A malicious USB device can declare a small HID report in its descriptor
and send a matching short report that passes the HID core size check
(csize >= rsize), but the driver assumes a full-size hardware report
layout, leading to slab-out-of-bounds reads.
Note: this is not mitigated by the recent HID core bounds checking
series which validates actual_size >= declared_size. An attacker
controls both the descriptor (declared size) and the sent data (actual
size), so the core check passes.
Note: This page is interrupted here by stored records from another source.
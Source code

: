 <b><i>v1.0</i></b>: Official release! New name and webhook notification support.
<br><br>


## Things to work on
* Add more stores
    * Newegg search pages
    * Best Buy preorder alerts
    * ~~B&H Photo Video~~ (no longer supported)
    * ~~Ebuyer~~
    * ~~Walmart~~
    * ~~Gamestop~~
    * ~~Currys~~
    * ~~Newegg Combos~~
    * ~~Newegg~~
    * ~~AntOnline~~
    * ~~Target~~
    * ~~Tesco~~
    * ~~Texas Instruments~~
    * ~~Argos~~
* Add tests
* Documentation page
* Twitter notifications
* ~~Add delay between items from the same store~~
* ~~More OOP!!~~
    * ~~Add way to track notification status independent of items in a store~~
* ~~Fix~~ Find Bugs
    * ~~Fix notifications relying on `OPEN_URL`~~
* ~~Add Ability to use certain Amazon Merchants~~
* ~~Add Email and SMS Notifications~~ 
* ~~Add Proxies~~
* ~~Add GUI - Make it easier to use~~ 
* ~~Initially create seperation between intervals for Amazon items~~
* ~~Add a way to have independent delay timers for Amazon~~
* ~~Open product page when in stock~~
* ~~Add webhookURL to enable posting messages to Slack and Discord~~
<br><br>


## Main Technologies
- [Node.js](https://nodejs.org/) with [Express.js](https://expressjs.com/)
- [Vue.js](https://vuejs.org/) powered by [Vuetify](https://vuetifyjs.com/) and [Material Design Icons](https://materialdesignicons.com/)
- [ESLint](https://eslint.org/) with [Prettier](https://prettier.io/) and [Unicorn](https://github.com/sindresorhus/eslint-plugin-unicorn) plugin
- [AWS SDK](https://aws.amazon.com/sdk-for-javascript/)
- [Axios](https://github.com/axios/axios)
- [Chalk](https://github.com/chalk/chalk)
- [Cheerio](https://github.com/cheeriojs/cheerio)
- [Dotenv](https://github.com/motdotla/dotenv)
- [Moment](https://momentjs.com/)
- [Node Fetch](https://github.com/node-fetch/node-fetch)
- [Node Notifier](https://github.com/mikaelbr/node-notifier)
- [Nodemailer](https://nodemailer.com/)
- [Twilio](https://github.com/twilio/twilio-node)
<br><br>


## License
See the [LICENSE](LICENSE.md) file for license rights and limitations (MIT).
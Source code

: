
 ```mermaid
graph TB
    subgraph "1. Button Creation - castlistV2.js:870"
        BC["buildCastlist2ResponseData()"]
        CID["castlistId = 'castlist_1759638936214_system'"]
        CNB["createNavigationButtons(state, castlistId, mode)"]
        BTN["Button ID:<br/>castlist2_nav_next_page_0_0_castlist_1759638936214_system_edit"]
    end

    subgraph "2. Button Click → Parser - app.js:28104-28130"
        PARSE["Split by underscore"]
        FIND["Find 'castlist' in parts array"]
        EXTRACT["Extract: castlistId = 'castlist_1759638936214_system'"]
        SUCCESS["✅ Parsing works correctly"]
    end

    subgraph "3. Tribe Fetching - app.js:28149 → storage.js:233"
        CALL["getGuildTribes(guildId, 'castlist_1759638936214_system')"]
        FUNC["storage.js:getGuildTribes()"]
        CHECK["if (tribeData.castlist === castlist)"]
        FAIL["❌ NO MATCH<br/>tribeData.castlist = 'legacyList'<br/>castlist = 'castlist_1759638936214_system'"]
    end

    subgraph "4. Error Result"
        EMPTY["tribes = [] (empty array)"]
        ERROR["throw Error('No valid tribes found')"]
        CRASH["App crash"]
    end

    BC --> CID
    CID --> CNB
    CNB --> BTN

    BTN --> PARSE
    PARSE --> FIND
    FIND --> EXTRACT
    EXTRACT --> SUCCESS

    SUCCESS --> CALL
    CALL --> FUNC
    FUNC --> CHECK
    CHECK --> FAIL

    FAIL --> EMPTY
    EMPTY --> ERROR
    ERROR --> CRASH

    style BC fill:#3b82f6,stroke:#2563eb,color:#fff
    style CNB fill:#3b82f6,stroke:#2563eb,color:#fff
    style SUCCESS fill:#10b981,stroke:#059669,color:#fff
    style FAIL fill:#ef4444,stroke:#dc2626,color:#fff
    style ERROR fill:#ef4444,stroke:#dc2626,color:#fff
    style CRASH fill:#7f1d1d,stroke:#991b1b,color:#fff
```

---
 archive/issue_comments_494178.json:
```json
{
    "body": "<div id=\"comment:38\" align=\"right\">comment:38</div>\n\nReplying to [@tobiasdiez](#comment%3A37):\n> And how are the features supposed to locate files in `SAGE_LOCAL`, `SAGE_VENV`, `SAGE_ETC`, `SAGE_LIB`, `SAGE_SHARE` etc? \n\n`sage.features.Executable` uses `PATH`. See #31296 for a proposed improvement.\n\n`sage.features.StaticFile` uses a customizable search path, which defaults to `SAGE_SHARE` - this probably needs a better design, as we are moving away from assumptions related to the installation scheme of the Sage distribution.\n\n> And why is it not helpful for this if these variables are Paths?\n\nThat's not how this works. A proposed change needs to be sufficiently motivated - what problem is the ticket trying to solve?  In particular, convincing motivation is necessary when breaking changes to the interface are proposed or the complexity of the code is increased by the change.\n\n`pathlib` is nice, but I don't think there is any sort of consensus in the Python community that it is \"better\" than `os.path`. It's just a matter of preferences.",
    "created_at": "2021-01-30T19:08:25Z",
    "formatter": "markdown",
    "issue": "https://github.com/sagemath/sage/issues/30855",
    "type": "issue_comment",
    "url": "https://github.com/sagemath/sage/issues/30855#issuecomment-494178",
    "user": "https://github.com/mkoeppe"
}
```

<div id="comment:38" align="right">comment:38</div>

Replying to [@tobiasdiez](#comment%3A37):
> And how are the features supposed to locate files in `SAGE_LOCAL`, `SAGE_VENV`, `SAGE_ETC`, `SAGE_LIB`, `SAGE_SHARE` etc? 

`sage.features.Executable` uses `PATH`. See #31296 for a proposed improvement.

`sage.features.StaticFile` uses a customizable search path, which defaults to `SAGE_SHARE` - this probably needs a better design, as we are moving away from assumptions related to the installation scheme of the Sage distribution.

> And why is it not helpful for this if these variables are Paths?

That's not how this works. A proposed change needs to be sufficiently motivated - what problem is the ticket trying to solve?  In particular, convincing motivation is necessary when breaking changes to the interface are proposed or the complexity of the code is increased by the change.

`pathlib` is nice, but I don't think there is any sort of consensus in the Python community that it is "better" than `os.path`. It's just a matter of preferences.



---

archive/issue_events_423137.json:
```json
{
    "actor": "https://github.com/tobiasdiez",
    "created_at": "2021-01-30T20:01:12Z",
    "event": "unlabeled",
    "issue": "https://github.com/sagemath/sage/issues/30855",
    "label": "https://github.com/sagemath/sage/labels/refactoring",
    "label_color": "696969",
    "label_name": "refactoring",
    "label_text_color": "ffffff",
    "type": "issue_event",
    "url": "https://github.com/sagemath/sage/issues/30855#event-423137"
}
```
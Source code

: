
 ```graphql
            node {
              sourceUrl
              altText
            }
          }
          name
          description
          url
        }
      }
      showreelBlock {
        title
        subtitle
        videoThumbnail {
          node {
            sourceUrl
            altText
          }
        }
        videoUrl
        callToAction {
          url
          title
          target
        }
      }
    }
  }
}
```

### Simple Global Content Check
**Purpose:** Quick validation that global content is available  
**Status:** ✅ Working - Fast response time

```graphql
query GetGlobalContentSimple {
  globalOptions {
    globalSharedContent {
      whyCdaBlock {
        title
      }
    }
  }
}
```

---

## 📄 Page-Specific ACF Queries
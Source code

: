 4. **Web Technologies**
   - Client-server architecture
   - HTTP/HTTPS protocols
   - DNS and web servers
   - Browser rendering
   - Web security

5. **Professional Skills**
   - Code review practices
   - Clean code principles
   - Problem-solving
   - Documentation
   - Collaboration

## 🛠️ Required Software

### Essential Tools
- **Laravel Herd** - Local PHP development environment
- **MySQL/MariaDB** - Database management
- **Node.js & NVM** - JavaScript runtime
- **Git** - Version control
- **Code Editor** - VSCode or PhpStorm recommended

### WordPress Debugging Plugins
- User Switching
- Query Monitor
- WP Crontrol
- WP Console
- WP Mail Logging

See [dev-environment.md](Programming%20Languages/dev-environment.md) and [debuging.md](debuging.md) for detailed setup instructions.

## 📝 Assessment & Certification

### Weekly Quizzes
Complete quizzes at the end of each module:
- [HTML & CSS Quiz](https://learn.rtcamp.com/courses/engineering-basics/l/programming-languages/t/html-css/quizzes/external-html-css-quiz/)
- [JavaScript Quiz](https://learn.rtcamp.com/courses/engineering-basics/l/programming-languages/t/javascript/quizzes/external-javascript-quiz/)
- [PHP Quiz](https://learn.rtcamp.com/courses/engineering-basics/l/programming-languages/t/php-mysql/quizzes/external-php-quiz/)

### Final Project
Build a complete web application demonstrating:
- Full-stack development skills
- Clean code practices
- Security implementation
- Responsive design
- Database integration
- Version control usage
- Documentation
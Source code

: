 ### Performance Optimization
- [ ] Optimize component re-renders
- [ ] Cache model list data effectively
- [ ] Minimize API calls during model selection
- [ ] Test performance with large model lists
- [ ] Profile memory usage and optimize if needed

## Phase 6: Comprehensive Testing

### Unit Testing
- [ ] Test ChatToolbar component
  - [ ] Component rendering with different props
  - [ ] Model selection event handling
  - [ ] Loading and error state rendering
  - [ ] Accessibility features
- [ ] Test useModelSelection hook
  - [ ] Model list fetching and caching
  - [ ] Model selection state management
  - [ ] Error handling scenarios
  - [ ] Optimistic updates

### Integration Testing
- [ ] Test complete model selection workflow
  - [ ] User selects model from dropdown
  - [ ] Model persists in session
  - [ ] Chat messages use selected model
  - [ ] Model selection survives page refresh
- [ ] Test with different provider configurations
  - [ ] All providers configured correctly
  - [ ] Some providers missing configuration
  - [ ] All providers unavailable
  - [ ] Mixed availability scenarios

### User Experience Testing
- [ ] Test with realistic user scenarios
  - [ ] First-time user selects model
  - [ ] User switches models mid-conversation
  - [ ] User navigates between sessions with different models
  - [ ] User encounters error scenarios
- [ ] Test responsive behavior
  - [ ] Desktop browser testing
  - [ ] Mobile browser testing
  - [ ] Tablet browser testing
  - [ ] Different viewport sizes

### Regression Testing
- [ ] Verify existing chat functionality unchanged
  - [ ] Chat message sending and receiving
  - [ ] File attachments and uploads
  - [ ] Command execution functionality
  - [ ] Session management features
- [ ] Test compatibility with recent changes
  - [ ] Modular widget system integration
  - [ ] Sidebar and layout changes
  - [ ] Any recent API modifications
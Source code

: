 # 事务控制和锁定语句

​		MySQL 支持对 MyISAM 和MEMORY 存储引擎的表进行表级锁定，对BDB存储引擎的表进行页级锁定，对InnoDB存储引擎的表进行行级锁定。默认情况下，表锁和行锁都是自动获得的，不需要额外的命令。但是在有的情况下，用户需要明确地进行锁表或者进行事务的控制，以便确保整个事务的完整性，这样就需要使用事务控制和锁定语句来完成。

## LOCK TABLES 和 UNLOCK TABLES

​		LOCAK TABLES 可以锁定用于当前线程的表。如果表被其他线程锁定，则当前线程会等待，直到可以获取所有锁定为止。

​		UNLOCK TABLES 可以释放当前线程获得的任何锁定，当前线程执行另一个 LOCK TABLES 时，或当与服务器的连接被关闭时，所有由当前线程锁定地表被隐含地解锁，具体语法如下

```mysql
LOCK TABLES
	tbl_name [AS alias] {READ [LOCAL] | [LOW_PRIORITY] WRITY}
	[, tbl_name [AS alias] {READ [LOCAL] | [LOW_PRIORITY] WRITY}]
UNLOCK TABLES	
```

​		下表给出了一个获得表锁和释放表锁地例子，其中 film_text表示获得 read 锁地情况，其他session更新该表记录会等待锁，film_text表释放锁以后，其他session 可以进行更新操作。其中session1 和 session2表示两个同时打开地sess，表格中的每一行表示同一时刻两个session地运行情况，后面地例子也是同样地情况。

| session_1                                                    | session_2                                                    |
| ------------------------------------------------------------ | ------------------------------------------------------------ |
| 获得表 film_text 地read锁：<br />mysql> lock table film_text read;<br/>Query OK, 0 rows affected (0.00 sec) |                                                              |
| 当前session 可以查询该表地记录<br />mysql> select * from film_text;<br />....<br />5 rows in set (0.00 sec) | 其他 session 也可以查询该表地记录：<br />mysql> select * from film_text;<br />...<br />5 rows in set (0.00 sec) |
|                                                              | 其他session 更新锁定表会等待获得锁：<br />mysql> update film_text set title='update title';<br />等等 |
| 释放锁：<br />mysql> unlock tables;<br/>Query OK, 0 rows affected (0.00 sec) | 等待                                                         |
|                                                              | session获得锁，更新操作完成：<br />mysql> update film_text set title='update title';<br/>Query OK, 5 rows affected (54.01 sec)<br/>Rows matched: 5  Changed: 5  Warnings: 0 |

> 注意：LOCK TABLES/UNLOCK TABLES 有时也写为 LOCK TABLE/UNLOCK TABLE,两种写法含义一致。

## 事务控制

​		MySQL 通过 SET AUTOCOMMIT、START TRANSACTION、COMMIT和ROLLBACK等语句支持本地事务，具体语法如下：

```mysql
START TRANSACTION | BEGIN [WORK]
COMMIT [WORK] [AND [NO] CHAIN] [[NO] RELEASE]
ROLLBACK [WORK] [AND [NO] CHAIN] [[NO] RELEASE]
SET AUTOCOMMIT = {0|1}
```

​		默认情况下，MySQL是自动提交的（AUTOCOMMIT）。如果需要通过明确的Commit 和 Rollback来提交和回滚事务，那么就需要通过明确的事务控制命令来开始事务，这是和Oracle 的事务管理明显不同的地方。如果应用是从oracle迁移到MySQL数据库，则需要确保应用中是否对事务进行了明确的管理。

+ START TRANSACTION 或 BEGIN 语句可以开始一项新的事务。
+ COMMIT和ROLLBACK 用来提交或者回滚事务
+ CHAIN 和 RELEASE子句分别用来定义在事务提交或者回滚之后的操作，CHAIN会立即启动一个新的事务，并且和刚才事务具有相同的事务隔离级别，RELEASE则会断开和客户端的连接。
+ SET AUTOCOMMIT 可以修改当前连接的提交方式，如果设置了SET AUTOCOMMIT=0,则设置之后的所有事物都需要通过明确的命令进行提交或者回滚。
Driver-level validation against the
expected hardware report layout is still necessary.
Tested with KASAN on Linux 7.1-rc3 (slab-out-of-bounds confirmed) and
verified kernel panic on a production device via uhid.
Jinmo Yang (4):
HID: wacom: validate report length for PL and PTU handlers
HID: wacom: validate report length for DTU handler
HID: wacom: validate report length for DTUS handler
HID: wacom: validate report length for 24HDT and 27QHDT handlers
drivers/hid/wacom_wac.c | 15 +++++++++++++++
1 file changed, 15 insertions(+)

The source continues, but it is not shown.